Saved data entries
◆ ◆ ◆ ◆ ◆ ◆ ◆

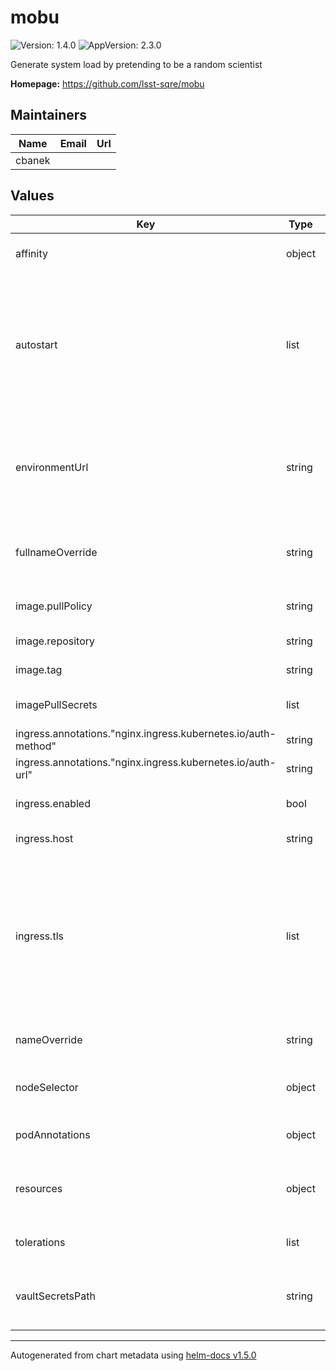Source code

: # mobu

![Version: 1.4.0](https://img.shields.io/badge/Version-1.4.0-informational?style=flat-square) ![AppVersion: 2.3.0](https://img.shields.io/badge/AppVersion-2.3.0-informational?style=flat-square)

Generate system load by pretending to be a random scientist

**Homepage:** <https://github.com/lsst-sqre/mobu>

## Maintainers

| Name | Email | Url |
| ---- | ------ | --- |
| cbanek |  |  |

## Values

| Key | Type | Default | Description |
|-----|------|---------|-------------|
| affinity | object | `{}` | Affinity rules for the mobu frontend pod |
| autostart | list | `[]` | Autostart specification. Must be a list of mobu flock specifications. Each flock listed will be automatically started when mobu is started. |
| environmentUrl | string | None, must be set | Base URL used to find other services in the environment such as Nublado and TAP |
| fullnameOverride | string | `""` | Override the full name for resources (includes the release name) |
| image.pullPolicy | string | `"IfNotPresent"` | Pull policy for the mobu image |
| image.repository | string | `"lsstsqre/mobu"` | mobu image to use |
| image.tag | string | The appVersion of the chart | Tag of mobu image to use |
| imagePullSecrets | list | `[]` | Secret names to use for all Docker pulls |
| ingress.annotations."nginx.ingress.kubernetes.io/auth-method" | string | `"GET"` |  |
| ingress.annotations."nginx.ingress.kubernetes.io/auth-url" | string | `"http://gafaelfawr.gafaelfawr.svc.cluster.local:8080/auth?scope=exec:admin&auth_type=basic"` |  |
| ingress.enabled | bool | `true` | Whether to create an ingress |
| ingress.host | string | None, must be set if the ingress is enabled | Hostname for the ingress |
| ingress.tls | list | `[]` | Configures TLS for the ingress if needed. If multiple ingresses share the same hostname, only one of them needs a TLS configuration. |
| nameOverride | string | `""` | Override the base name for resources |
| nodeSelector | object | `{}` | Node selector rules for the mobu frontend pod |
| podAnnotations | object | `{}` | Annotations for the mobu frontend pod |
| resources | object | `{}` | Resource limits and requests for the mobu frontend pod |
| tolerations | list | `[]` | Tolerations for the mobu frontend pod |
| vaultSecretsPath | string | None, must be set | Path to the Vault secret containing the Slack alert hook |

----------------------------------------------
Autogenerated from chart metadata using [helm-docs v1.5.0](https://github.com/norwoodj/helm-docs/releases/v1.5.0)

◆ ◆ ◆ ◆ ◆ ◆ ◆

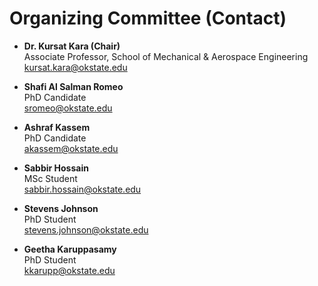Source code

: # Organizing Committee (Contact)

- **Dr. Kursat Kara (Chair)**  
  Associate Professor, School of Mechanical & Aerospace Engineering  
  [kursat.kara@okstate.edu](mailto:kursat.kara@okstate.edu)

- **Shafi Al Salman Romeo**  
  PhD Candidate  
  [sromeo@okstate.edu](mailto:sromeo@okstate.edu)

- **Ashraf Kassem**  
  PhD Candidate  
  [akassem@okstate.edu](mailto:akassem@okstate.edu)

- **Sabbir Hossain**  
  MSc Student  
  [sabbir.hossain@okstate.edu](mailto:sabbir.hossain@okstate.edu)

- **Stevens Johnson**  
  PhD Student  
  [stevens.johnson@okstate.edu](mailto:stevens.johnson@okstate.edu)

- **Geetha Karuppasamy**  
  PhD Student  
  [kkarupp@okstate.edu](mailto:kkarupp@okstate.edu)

◆ ◆ ◆ ◆ ◆ ◆ ◆

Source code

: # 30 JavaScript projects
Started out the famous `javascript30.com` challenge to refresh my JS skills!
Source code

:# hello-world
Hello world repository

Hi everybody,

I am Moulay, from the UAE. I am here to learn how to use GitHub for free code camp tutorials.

◆ ◆ ◆ ◆ ◆ ◆ ◆

* **Task to carry out**
Wherever "mailto" occurs in the records above, copy the line it sits in.

* **Reply**
  [kursat.kara@okstate.edu](mailto:kursat.kara@okstate.edu)
  [sromeo@okstate.edu](mailto:sromeo@okstate.edu)
  [akassem@okstate.edu](mailto:akassem@okstate.edu)
  [sabbir.hossain@okstate.edu](mailto:sabbir.hossain@okstate.edu)
  [stevens.johnson@okstate.edu](mailto:stevens.johnson@okstate.edu)
  [kkarupp@okstate.edu](mailto:kkarupp@okstate.edu)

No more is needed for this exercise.